__Assigned task__. What are the lines from the top of the entries below through the line containing "to the problem(s).*"? Return them exactly, both ends included, without the pictures.

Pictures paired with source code
..........

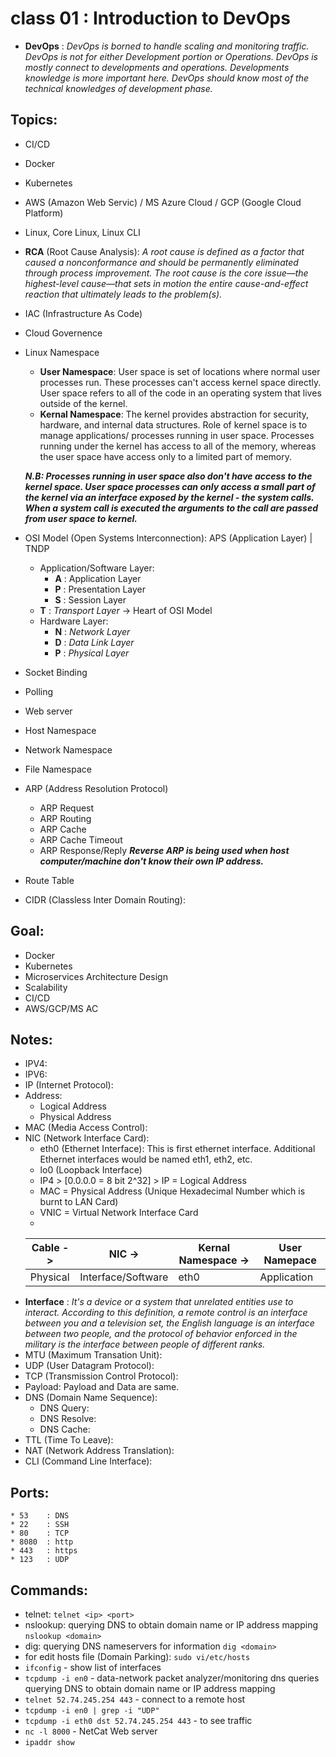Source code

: # class 01 : Introduction to DevOps


* **DevOps** : *DevOps is borned to handle scaling and monitoring traffic. DevOps is not for either Development portion or Operations. DevOps is mostly connect to developments and operations. Developments knowledge is more important here. DevOps should know most of the technical knowledges of development phase.* 

## Topics:
* CI/CD
* Docker
* Kubernetes
* AWS (Amazon Web Servic) / MS Azure Cloud / GCP (Google Cloud Platform)
* Linux, Core Linux, Linux CLI
* **RCA** (Root Cause Analysis): *A root cause is defined as a factor that caused a nonconformance and should be permanently eliminated through process improvement. The root cause is the core issue—the highest-level cause—that sets in motion the entire cause-and-effect reaction that ultimately leads to the problem(s).*
* IAC (Infrastructure As Code)
* Cloud Governence
* Linux Namespace
	* **User Namespace**: User space is set of locations where normal user processes run. These processes can't access kernel space directly. User space refers to all of the code in an operating system that lives outside of the kernel.
	* **Kernal Namespace**: The kernel provides abstraction for security, hardware, and internal data structures. Role of kernel space is to manage applications/ processes running in user space. Processes running under the kernel has access to all of the memory, whereas the user space have access only to a limited part of memory.
  
   ***N.B: Processes running in user space also don't have access to the kernel space. User space processes can only access a small part of the kernel via an interface exposed by the kernel - the system calls. When a system call is executed the arguments to the call are passed from user space to kernel.***

* OSI Model (Open Systems Interconnection): APS (Application Layer) | TNDP
	* Application/Software Layer:
		* **A** : Application Layer
		* **P** : Presentation Layer
		* **S** : Session Layer
	* **T** : *Transport Layer* -> Heart of OSI Model
	* Hardware Layer: 
		* **N** : *Network Layer*
		* **D** : *Data Link Layer*
		* **P** : *Physical Layer*
* Socket Binding
* Polling
* Web server
* Host Namespace 
* Network Namespace
* File Namespace
* ARP (Address Resolution Protocol)
	* ARP Request
	* ARP Routing
	* ARP Cache
	* ARP Cache Timeout
	* ARP Response/Reply
   ***Reverse ARP is being used when host computer/machine don't know their own IP address.***
* Route Table
* CIDR (Classless Inter Domain Routing): 

## Goal:
* Docker
* Kubernetes
* Microservices Architecture Design
* Scalability
* CI/CD
* AWS/GCP/MS AC


## Notes:
* IPV4: 
* IPV6:
 * IP (Internet Protocol):
* Address:
	* Logical Address
	* Physical Address
* MAC (Media Access Control):
* NIC (Network Interface Card):
	* eth0 (Ethernet Interface): This is first ethernet interface. Additional Ethernet interfaces would be named eth1, eth2, etc.
	* lo0 (Loopback Interface)
	* IP4 > [0.0.0.0 = 8 bit 2^32] > IP = Logical Address 
	* MAC = Physical Address (Unique Hexadecimal Number which is burnt to LAN Card)
	* VNIC = Virtual Network Interface Card
	* 
	|Cable -> |NIC -> |Kernal Namespace -> |User Namepace|
	|--|--|--|--|
	|Physical|Interface/Software|eth0|Application|
* **Interface** : *It's a device or a system that unrelated entities use to interact. According to this definition, a remote control is an interface between you and a television set, the English language is an interface between two people, and the protocol of behavior enforced in the military is the interface between people of different ranks.*
* MTU (Maximum Transation Unit):
* UDP (User Datagram Protocol):
* TCP (Transmission Control Protocol):
* Payload: Payload and Data are same.
* DNS (Domain Name Sequence):
	* DNS Query:
	* DNS Resolve:
	* DNS Cache:
* TTL (Time To Leave):
* NAT (Network Address Translation): 
* CLI (Command Line Interface):

## Ports:
	* 53	: DNS
	* 22	: SSH
	* 80	: TCP
	* 8080	: http
	* 443	: https
	* 123	: UDP
## Commands:

* telnet: ```telnet <ip> <port>```
* nslookup: querying DNS to obtain domain name or IP address mapping ```nslookup <domain>```
* dig: querying DNS nameservers for information ```dig <domain>```
* for edit hosts file (Domain Parking): ```sudo vi/etc/hosts```
* ```ifconfig``` - show list of interfaces
* ```tcpdump -i en0``` - data-network packet analyzer/monitoring dns queries
querying DNS to obtain domain name or IP address mapping
* ```telnet 52.74.245.254 443``` - connect to a remote host
* ```tcpdump -i en0 | grep -i "UDP"```
* ```tcpdump -i eth0 dst 52.74.245.254 443``` - to see traffic
* ```nc -l 8000``` - NetCat Web server
* ```ipaddr show```





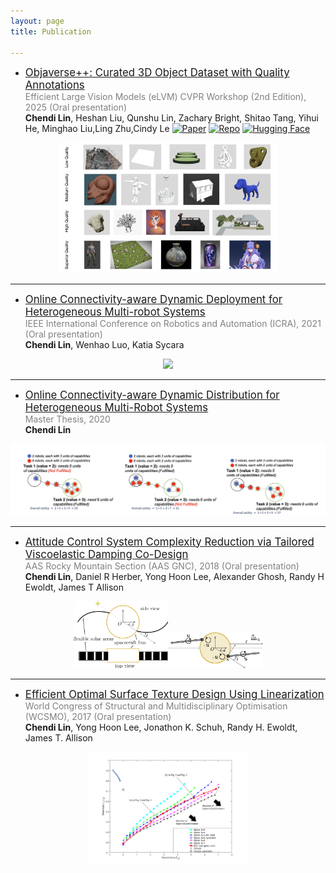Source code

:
 ```yaml
---
layout: page
title: Publication

---
```


- [<span style="font-size:1.2em;">Objaverse++: Curated 3D Object Dataset with Quality Annotations</span>](https://arxiv.org/abs/2504.07334)  
<span style="color:gray;">Efficient Large Vision Models (eLVM) CVPR Workshop (2nd Edition), 2025 (Oral presentation)</span>  
**Chendi Lin**, Heshan Liu, Qunshu Lin, Zachary Bright, Shitao Tang, Yihui He, Minghao Liu,Ling Zhu,Cindy Le 
[![Paper](https://badgen.net/badge/icon/arXiv?icon=awesome&label&color=red)](https://arxiv.org/abs/2504.07334)
[![Repo](https://badgen.net/badge/icon/GitHub?icon=github&label)](https://github.com/TCXX/ObjaversePlusPlus)
[![Hugging Face](https://img.shields.io/badge/HuggingFace-yellow?logo=huggingface&logoColor=white)](https://huggingface.co/datasets/cindyxl/ObjaversePlusPlus)



<p align="center">
<img src="/publication/objaverseplusplus_rubric.png" width="70%">
</p>


---
- [<span style="font-size:1.2em;">Online Connectivity-aware Dynamic Deployment for Heterogeneous Multi-robot Systems</span>](https://arxiv.org/abs/2012.10008)  
<span style="color:gray;">IEEE International Conference on Robotics and Automation (ICRA), 2021 (Oral presentation)</span>  
**Chendi Lin**, Wenhao Luo, Katia Sycara

<!-- <center><video width="320" height="240" controls>
  <source src="publication/icra.mov">
</video></center> -->
<!-- <center><iframe id="video" width="560" height="315" src="publication/icra.mov/" frameborder="0" allow="autoplay; encrypted-media" allowfullscreen=""></iframe></center> -->
<p align="center">
<img src="/publication/icra.gif" width="30%">
</p>

---
- [<span style="font-size:1.2em;">Online Connectivity-aware Dynamic Distribution for Heterogeneous Multi-Robot Systems</span>](https://www.ri.cmu.edu/wp-content/uploads/2020/05/Master_Thesis_Report_v5.pdf)  
<span style="color:gray;">Master Thesis, 2020</span>  
**Chendi Lin**
<p align="center">
<img src="/publication/thesis.png" width="100%">
</p>
<!-- - [<span style="font-size:1.2em;">Online Connectivity-aware Dynamic Distribution for Heterogeneous Multi-Robot Systems</span>](https://drive.google.com/file/d/10ck8D6KAuQcdQ0QPeCYjDaRMXEaTGqEv/view)  [<span style="font-size:1.2em;">\[video\]</span>](https://www.youtube.com/watch?v=IAzgKHrBaoE&ab_channel=HarishRavichandar)  
<span style="color:gray;">Workshop on Heterogeneous Multi-Robot Task Allocation and Coordination, Robotics: Science and Systems (RSS), 2020 (Oral presentation)</span>  
**Chendi Lin**, Wenhao Luo, Katia Sycara -->

---
- [<span style="font-size:1.2em;">Attitude Control System Complexity Reduction via Tailored Viscoelastic Damping Co-Design</span>](https://www.ideals.illinois.edu/handle/2142/106125)  
<span style="color:gray;">AAS Rocky Mountain Section (AAS GNC), 2018 (Oral presentation)</span>  
**Chendi Lin**, Daniel R Herber, Yong Hoon Lee, Alexander Ghosh, Randy H Ewoldt, James T Allison
<p align="center">
<img src="/publication/sasa1.png" width="30%"><img src="/publication/sasa2.png" width="30%">
</p>

---
- [<span style="font-size:1.2em;">Efficient Optimal Surface Texture Design Using Linearization</span>](https://link.springer.com/chapter/10.1007/978-3-319-67988-4_48)  
<span style="color:gray;">World Congress of Structural and Multidisciplinary Optimisation (WCSMO), 2017 (Oral presentation)</span>  
**Chendi Lin**, Yong Hoon Lee, Jonathon K. Schuh, Randy H. Ewoldt, James T. Allison	
<p align="center">
<img src="/publication/wcsmo.png" width="50%">
</p>

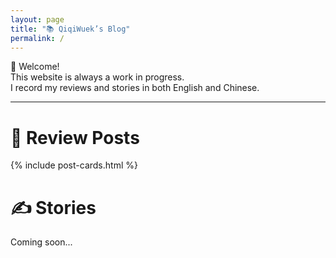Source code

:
 ```yaml
---
layout: page
title: "📚 QiqiWuek’s Blog"
permalink: /
---
```


👋 Welcome!  
This website is always a work in progress.  
I record my reviews and stories in both English and Chinese.

---

# 📖 Review Posts
<!-- 引入卡片样式 -->
<link rel="stylesheet" href="{{ '/assets/css/post-cards.css' | relative_url }}">

<!-- 引入卡片模板 -->
{% include post-cards.html %}

# ✍️ Stories
Coming soon...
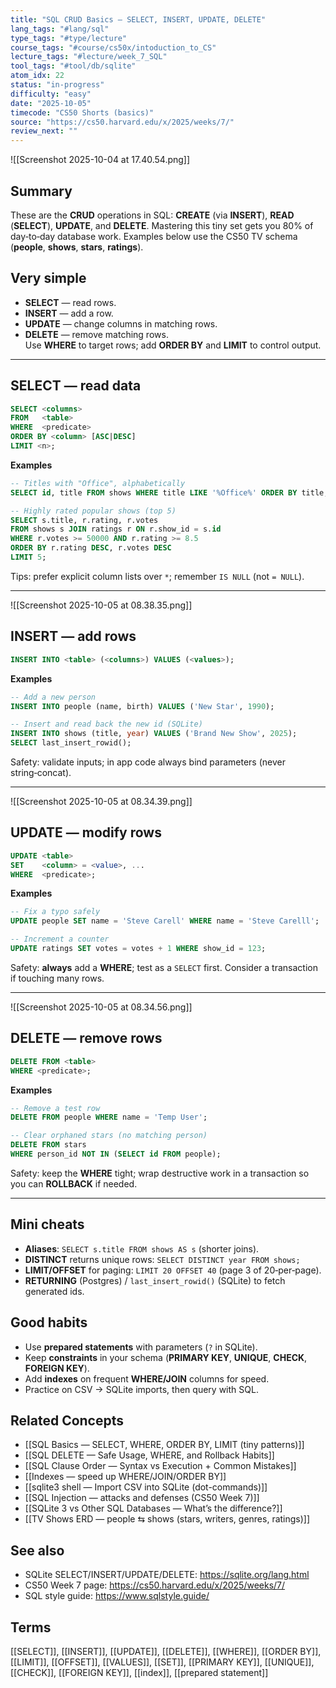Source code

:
 ```yaml
---
title: "SQL CRUD Basics — SELECT, INSERT, UPDATE, DELETE"  
lang_tags: "#lang/sql"
type_tags: "#type/lecture"
course_tags: "#course/cs50x/intoduction_to_CS"
lecture_tags: "#lecture/week_7_SQL"
tool_tags: "#tool/db/sqlite"
atom_idx: 22
status: "in-progress"
difficulty: "easy"
date: "2025-10-05"
timecode: "CS50 Shorts (basics)"
source: "https://cs50.harvard.edu/x/2025/weeks/7/"
review_next: ""
---
```


![[Screenshot 2025-10-04 at 17.40.54.png]]

## Summary
These are the **CRUD** operations in SQL: **CREATE** (via **INSERT**), **READ** (**SELECT**), **UPDATE**, and **DELETE**. Mastering this tiny set gets you 80% of day‑to‑day database work. Examples below use the CS50 TV schema (**people**, **shows**, **stars**, **ratings**).

## Very simple
- **SELECT** — read rows.  
- **INSERT** — add a row.  
- **UPDATE** — change columns in matching rows.  
- **DELETE** — remove matching rows.  
Use **WHERE** to target rows; add **ORDER BY** and **LIMIT** to control output.

---

## SELECT — read data
```sql
SELECT <columns>
FROM   <table>
WHERE  <predicate>
ORDER BY <column> [ASC|DESC]
LIMIT <n>;
```
**Examples**
```sql
-- Titles with "Office", alphabetically
SELECT id, title FROM shows WHERE title LIKE '%Office%' ORDER BY title;

-- Highly rated popular shows (top 5)
SELECT s.title, r.rating, r.votes
FROM shows s JOIN ratings r ON r.show_id = s.id
WHERE r.votes >= 50000 AND r.rating >= 8.5
ORDER BY r.rating DESC, r.votes DESC
LIMIT 5;
```
Tips: prefer explicit column lists over `*`; remember `IS NULL` (not `= NULL`).

---

![[Screenshot 2025-10-05 at 08.38.35.png]]

## INSERT — add rows
```sql
INSERT INTO <table> (<columns>) VALUES (<values>);
```
**Examples**
```sql
-- Add a new person
INSERT INTO people (name, birth) VALUES ('New Star', 1990);

-- Insert and read back the new id (SQLite)
INSERT INTO shows (title, year) VALUES ('Brand New Show', 2025);
SELECT last_insert_rowid();
```
Safety: validate inputs; in app code always bind parameters (never string‑concat).

---

![[Screenshot 2025-10-05 at 08.34.39.png]]

## UPDATE — modify rows
```sql
UPDATE <table>
SET    <column> = <value>, ...
WHERE  <predicate>;
```
**Examples**
```sql
-- Fix a typo safely
UPDATE people SET name = 'Steve Carell' WHERE name = 'Steve Carelll';

-- Increment a counter
UPDATE ratings SET votes = votes + 1 WHERE show_id = 123;
```
Safety: **always** add a **WHERE**; test as a `SELECT` first. Consider a transaction if touching many rows.

---

![[Screenshot 2025-10-05 at 08.34.56.png]]

## DELETE — remove rows
```sql
DELETE FROM <table>
WHERE <predicate>;
```
**Examples**
```sql
-- Remove a test row
DELETE FROM people WHERE name = 'Temp User';

-- Clear orphaned stars (no matching person)
DELETE FROM stars
WHERE person_id NOT IN (SELECT id FROM people);
```
Safety: keep the **WHERE** tight; wrap destructive work in a transaction so you can **ROLLBACK** if needed.

---

## Mini cheats
- **Aliases**: `SELECT s.title FROM shows AS s` (shorter joins).  
- **DISTINCT** returns unique rows: `SELECT DISTINCT year FROM shows;`  
- **LIMIT/OFFSET** for paging: `LIMIT 20 OFFSET 40` (page 3 of 20‑per‑page).  
- **RETURNING** (Postgres) / `last_insert_rowid()` (SQLite) to fetch generated ids.

## Good habits
- Use **prepared statements** with parameters (`?` in SQLite).  
- Keep **constraints** in your schema (**PRIMARY KEY**, **UNIQUE**, **CHECK**, **FOREIGN KEY**).  
- Add **indexes** on frequent **WHERE/JOIN** columns for speed.  
- Practice on CSV → SQLite imports, then query with SQL.

## Related Concepts
- [[SQL Basics — SELECT, WHERE, ORDER BY, LIMIT (tiny patterns)]]
- [[SQL DELETE — Safe Usage, WHERE, and Rollback Habits]]
- [[SQL Clause Order — Syntax vs Execution + Common Mistakes]]
- [[Indexes — speed up WHERE/JOIN/ORDER BY]]
- [[sqlite3 shell — Import CSV into SQLite (dot-commands)]]
- [[SQL Injection — attacks and defenses (CS50 Week 7)]]
- [[SQLite 3 vs Other SQL Databases — What’s the difference?]]
- [[TV Shows ERD — people ⇆ shows (stars, writers, genres, ratings)]]

## See also
- SQLite SELECT/INSERT/UPDATE/DELETE: https://sqlite.org/lang.html  
- CS50 Week 7 page: https://cs50.harvard.edu/x/2025/weeks/7/  
- SQL style guide: https://www.sqlstyle.guide/

## Terms
[[SELECT]], [[INSERT]], [[UPDATE]], [[DELETE]], [[WHERE]], [[ORDER BY]], [[LIMIT]], [[OFFSET]], [[VALUES]], [[SET]], [[PRIMARY KEY]], [[UNIQUE]], [[CHECK]], [[FOREIGN KEY]], [[index]], [[prepared statement]]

..........

__Exercise answer__.
Source code

: # class 01 : Introduction to DevOps


* **DevOps** : *DevOps is borned to handle scaling and monitoring traffic. DevOps is not for either Development portion or Operations. DevOps is mostly connect to developments and operations. Developments knowledge is more important here. DevOps should know most of the technical knowledges of development phase.* 

## Topics:
* CI/CD
* Docker
* Kubernetes
* AWS (Amazon Web Servic) / MS Azure Cloud / GCP (Google Cloud Platform)
* Linux, Core Linux, Linux CLI
* **RCA** (Root Cause Analysis): *A root cause is defined as a factor that caused a nonconformance and should be permanently eliminated through process improvement. The root cause is the core issue—the highest-level cause—that sets in motion the entire cause-and-effect reaction that ultimately leads to the problem(s).*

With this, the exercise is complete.